The Tragedy of the Politics of Race in America
alice wellintown
alicewellintown at gmail.com
Mon Mar 26 06:18:35 CDT 2012
“Sophocles implies that incest and exile, too much unity and
too much diversity, are not opposites but are, literally,
two sides of the same coin. He also suggests, what the
audience believed, that incest and parricide are acts that
obliterate the distinction between man and beast, inside and
outside, the wild and civilization. What Oedipus lacks (and
Thebes as well) is some middle term, an Aristotelian Polis
that mediates between our divinity and animality, making us
whole in a community constituted by diversity” 287.
J. Peter Euben in The Road Home: Pynchon’s The
Crying of Lot 49, the concluding chapter of his The Tragedy
of Political Theory (1990).
The shooter thought he was working on the side of Divinity, that the
younger man was on the side of Animality. He was wrong. But his
actions are not tragic and what happens to him, whatever it may be,
will not be tragic. Nor is the tale of the young man in the hoodie
tragic. He is dead, the other is in the hands of a polis. Let the
politicians and papers have their day. But let us not be fooled again.
The tragedy here is not one man's death, but the failure of a Nation
to make a community constituted by diversity.

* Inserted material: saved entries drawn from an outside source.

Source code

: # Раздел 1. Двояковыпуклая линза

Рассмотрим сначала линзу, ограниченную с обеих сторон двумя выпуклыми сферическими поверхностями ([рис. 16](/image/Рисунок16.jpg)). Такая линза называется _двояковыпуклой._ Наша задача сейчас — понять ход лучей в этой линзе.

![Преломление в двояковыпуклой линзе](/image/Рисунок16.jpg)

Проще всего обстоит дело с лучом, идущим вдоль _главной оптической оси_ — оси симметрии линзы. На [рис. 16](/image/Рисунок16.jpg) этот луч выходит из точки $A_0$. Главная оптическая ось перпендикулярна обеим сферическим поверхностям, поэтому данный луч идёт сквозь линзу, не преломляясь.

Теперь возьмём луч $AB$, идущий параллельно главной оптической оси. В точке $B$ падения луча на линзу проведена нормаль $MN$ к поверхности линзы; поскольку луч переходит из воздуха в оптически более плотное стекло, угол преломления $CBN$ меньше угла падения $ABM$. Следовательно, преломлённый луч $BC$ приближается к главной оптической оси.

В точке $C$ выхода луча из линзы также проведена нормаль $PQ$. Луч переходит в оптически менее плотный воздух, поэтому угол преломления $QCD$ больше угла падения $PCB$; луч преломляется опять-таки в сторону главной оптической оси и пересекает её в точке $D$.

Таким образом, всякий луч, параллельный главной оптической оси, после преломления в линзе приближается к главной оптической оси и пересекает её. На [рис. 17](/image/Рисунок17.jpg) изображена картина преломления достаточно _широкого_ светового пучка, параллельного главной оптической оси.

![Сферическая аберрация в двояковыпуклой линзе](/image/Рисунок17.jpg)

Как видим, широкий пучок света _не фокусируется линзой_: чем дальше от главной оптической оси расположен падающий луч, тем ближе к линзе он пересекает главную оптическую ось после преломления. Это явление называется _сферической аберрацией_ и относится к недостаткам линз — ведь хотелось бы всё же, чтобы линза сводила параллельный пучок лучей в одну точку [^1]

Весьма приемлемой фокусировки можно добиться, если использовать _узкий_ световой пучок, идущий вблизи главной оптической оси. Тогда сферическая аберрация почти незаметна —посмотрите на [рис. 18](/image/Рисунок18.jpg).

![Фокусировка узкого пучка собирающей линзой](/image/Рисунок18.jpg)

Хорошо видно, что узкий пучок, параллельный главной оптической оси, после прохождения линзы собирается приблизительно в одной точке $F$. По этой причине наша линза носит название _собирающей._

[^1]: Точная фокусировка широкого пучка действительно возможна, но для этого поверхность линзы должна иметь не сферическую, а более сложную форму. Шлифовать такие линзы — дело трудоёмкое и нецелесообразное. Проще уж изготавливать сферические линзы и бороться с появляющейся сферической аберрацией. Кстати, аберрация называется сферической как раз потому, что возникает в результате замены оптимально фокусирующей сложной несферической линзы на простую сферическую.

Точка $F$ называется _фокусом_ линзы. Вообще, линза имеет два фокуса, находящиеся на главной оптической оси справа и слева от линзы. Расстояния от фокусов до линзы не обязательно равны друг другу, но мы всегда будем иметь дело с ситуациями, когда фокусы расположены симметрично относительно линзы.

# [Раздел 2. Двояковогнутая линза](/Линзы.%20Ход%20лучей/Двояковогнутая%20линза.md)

There was great hope that this President, this Attorney General, both
black men, would do something to improve the lives of poor young black
males. They have done little. If a tragedy is in the making, it is a
tragedy of these men, the President, his Attorney General, not of the
shooter or his victim. The First Lady has no fear of her obligation to
the black community. The President, to use the Attorney General's
words, "is a coward."
Though this nation has proudly thought of itself as an ethnic melting
pot, in things racial we have always been and continue to be, in too
many ways, essentially a nation of cowards. Though race related issues
continue to occupy a significant portion of our political discussion,
and though there remain many unresolved racial issues in this nation,
we, average Americans, simply do not talk enough with each other about
race. It is an issue we have never been at ease with and given our
nation’s history this is in some ways understandable. And yet, if we
are to make progress in this area we must feel comfortable enough with
one another, and tolerant enough of each other, to have frank
conversations about the racial matters that continue to divide us. But
we must do more- and we in this room bear a special responsibility.
Through its work and through its example this Department of Justice,
as long as I am here, must - and will - lead the nation to the "new
birth of freedom" so long ago promised by our greatest President. This
is our duty and our solemn obligation.